Summary & Overview
CPT 33050: Pericardial Tumor or Cyst Excision
CPT code 33050 covers surgical excision of a tumor or cyst from the pericardium, the fibrous membrane surrounding the heart. This code captures a specialized cardiothoracic surgical procedure that carries clinical importance due to potential impacts on cardiac function and the need for perioperative cardiac care. Nationally, accurate coding for pericardial tumor or cyst excision informs utilization tracking, resource planning for cardiothoracic services, and payment for complex inpatient procedures.

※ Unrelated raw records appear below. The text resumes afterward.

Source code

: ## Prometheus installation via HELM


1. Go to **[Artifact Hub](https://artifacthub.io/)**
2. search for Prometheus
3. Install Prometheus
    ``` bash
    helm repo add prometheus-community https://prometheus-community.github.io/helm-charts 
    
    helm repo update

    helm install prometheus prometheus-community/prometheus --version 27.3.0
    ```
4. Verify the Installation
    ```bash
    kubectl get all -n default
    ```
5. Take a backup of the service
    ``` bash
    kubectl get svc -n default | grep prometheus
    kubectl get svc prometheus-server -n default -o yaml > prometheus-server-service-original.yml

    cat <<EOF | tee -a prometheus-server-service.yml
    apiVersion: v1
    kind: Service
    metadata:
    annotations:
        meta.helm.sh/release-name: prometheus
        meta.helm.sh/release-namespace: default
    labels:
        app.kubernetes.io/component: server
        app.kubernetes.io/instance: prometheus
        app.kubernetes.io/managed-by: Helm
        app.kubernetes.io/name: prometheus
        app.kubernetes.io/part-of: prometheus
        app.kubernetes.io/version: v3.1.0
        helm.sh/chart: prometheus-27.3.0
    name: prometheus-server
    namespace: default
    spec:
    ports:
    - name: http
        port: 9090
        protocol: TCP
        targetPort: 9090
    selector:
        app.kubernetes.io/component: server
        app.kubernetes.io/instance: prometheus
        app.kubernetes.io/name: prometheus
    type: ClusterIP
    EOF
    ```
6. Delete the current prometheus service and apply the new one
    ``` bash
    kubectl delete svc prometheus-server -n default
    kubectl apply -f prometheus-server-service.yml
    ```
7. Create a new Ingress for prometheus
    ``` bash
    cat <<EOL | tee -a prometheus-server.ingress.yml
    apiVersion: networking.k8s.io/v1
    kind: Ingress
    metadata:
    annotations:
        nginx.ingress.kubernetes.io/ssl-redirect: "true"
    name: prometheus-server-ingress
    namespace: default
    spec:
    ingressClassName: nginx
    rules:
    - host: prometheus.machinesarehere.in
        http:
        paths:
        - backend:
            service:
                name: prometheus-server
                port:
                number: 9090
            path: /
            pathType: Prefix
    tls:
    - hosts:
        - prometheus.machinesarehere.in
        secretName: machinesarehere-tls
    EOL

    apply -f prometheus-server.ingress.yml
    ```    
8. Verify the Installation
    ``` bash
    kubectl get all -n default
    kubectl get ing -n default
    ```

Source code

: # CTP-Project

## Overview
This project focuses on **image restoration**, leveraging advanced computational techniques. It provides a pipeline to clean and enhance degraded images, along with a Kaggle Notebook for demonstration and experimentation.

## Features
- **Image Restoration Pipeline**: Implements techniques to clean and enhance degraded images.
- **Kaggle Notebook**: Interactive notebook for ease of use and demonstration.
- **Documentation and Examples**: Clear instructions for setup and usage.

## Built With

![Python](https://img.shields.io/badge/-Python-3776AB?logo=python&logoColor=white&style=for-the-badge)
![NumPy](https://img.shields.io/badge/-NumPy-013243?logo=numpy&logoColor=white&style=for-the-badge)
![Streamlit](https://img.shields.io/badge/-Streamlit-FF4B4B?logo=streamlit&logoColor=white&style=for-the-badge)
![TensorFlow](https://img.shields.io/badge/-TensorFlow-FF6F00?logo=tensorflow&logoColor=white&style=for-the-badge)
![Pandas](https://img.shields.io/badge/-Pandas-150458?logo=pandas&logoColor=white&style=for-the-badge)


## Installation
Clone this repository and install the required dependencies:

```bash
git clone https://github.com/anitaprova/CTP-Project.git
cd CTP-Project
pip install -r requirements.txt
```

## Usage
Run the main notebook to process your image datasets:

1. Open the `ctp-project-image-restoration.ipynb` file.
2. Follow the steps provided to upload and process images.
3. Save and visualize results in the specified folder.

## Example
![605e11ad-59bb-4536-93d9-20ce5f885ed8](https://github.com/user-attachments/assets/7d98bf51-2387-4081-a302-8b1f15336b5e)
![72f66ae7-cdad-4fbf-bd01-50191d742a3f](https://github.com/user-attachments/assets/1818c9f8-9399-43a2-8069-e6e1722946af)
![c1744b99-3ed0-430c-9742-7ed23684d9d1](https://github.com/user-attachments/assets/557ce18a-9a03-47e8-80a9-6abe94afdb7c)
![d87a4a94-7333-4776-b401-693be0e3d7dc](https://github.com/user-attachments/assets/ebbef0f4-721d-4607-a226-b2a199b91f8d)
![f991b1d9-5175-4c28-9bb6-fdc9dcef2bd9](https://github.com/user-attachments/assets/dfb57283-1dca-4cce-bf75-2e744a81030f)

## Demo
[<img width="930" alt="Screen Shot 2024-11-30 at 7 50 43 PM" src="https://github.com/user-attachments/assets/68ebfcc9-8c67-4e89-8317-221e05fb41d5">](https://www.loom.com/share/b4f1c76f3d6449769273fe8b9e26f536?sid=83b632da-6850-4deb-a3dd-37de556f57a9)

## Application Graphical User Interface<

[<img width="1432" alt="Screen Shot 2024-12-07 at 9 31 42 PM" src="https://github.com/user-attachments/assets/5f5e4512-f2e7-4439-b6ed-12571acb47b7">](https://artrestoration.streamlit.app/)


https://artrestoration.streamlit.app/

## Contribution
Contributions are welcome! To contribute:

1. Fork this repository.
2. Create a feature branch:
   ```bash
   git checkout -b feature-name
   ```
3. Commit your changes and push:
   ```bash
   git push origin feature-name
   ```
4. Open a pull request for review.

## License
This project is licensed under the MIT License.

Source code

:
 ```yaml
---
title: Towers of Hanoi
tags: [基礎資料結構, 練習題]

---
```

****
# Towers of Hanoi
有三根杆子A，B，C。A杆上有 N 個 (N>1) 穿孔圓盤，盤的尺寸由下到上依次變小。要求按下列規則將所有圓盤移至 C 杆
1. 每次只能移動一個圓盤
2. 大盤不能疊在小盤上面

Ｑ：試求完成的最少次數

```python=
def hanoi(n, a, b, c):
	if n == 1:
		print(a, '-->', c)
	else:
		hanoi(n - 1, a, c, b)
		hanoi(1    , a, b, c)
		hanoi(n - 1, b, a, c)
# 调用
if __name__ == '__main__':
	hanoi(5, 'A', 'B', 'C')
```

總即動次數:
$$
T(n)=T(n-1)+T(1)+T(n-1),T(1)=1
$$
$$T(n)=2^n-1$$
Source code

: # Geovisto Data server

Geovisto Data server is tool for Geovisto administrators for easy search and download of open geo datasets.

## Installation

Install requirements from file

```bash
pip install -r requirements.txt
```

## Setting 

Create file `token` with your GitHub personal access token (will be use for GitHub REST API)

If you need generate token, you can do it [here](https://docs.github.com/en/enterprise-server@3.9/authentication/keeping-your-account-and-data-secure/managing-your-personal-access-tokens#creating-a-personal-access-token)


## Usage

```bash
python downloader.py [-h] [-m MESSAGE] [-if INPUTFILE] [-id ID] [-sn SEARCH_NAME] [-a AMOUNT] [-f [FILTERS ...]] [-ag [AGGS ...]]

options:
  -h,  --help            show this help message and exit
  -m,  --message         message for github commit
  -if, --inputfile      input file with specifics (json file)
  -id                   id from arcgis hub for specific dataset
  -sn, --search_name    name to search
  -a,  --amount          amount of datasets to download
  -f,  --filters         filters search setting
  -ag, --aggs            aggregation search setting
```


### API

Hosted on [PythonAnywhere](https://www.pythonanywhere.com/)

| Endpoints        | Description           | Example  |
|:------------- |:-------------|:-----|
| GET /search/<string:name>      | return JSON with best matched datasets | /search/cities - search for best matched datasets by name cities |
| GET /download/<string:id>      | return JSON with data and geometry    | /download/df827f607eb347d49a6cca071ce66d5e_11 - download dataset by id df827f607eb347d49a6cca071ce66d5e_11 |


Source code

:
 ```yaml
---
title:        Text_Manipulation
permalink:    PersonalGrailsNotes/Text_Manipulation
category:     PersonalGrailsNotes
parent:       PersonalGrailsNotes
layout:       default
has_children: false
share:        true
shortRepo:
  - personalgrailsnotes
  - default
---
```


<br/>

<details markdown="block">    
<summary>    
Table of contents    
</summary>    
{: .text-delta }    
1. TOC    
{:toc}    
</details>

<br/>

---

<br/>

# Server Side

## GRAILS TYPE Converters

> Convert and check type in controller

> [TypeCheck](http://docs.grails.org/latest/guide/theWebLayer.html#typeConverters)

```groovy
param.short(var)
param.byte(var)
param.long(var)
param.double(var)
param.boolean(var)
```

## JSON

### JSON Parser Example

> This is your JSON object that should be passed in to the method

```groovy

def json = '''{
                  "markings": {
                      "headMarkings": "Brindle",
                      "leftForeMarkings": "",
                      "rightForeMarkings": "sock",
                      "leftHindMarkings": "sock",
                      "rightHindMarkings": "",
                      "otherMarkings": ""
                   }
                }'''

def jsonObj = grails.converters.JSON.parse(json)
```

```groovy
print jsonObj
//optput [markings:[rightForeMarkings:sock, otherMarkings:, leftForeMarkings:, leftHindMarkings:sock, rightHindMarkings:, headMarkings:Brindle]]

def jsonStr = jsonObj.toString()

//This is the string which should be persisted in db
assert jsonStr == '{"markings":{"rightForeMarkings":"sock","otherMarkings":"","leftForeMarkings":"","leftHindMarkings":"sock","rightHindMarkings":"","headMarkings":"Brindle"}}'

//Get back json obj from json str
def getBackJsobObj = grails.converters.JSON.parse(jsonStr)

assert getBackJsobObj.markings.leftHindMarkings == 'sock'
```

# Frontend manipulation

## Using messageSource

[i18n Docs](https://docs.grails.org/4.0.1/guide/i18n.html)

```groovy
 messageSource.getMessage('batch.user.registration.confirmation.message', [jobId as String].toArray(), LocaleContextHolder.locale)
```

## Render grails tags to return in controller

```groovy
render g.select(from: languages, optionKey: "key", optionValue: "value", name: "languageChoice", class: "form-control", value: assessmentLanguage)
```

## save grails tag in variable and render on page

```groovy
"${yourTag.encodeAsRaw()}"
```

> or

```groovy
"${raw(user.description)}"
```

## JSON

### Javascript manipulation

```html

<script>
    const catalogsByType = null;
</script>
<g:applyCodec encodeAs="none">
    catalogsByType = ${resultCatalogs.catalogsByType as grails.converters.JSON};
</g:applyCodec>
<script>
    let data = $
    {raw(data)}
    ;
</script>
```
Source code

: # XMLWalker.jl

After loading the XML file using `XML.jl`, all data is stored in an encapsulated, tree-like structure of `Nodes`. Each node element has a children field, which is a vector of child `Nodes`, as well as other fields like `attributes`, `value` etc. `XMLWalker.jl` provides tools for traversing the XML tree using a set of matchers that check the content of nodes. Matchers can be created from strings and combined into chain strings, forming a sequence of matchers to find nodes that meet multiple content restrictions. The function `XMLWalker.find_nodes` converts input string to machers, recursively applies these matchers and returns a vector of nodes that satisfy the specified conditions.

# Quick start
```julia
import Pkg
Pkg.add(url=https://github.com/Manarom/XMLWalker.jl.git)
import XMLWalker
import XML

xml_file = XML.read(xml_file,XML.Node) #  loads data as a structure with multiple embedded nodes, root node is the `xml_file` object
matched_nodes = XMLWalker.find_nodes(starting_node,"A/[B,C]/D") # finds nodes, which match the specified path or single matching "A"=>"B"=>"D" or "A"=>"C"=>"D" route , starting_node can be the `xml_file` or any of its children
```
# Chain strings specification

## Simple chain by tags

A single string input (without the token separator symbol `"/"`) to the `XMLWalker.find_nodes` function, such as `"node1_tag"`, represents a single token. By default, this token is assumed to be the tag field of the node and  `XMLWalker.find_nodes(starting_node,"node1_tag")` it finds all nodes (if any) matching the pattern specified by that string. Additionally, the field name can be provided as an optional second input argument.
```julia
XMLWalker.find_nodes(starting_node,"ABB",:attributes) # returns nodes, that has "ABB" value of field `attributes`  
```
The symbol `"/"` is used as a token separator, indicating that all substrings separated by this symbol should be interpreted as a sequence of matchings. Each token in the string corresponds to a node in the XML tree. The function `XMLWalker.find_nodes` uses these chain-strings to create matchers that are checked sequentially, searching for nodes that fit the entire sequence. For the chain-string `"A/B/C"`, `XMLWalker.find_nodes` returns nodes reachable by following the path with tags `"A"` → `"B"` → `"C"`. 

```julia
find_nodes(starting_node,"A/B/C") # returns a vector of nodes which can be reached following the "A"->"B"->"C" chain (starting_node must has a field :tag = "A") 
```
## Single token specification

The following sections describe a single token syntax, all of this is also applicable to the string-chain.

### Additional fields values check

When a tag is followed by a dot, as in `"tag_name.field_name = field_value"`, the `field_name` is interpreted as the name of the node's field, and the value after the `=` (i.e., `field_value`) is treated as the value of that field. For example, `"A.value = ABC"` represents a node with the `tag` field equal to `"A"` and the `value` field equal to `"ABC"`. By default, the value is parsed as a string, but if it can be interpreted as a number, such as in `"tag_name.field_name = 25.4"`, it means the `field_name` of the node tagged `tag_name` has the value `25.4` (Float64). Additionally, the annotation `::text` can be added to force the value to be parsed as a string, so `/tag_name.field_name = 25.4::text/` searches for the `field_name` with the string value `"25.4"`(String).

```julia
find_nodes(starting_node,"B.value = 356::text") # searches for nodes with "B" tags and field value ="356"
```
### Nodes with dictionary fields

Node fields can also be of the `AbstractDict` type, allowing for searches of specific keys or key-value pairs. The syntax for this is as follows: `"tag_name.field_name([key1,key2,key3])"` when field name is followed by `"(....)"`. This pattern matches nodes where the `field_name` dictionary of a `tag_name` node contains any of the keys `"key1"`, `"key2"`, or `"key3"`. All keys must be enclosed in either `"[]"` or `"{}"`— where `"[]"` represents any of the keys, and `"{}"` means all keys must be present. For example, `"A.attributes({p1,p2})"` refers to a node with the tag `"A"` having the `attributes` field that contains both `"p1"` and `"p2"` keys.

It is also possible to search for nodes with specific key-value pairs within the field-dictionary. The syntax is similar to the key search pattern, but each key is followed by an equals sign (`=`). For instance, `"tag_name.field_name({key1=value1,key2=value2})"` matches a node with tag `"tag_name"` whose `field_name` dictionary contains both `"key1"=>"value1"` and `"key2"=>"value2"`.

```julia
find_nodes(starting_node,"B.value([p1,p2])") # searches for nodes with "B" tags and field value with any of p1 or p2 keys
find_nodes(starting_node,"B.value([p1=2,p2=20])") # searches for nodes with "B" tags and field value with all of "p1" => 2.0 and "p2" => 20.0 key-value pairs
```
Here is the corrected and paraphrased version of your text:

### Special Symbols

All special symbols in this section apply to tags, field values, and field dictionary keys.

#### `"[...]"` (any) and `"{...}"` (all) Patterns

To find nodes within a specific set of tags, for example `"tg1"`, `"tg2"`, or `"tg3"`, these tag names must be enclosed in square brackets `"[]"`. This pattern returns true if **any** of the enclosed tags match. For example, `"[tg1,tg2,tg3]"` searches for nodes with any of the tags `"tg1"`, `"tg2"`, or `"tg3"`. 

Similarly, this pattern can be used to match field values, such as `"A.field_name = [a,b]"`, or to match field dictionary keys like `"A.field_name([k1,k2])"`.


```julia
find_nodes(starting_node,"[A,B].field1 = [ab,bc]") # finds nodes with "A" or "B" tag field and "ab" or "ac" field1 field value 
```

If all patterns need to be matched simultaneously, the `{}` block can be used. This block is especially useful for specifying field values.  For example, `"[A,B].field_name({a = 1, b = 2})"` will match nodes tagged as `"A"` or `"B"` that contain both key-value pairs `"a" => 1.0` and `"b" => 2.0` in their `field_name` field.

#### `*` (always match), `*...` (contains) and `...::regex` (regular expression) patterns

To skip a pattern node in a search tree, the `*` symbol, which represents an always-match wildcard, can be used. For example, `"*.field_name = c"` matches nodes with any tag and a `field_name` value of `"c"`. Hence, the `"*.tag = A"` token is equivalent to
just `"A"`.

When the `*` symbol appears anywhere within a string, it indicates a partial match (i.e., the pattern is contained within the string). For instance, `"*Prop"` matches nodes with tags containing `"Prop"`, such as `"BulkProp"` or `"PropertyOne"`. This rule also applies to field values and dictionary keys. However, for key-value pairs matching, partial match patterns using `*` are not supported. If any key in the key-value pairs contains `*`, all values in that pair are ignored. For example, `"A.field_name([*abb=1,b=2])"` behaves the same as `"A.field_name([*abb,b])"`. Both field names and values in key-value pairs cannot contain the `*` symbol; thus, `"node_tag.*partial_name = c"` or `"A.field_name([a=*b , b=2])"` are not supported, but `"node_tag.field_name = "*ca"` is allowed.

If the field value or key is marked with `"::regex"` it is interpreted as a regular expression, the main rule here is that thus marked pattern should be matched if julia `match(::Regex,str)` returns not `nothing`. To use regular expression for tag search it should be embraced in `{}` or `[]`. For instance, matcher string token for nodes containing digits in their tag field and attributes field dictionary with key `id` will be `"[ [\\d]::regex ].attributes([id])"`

Key payers addressed include Aetna, Blue Cross Blue Shield, Cigna Health, UnitedHealthcare, and Medicare. Readers will find a concise overview of the clinical context for this surgical service, typical sites of care, and which major payers are relevant to coverage and reimbursement discussions. The publication highlights benchmarks where available, common billing considerations, and policy or coding updates that affect claim submission and medical necessity documentation. It also situates CPT code 33050 within broader cardiothoracic surgical service lines to help billing, coding, and revenue cycle teams ensure accurate capture of pericardial lesion excisions.
Data not available in the input is identified where specific payer rate benchmarks, associated taxonomies, related codes, and ICD-10 diagnosis mappings are not provided.
Billing Code Overview
CPT code 33050 describes the surgical removal of a tumor or cyst from the pericardium, the membrane that surrounds the heart. This procedure is a pericardial tumor or cyst excision and involves resection of abnormal growths of the pericardial tissue.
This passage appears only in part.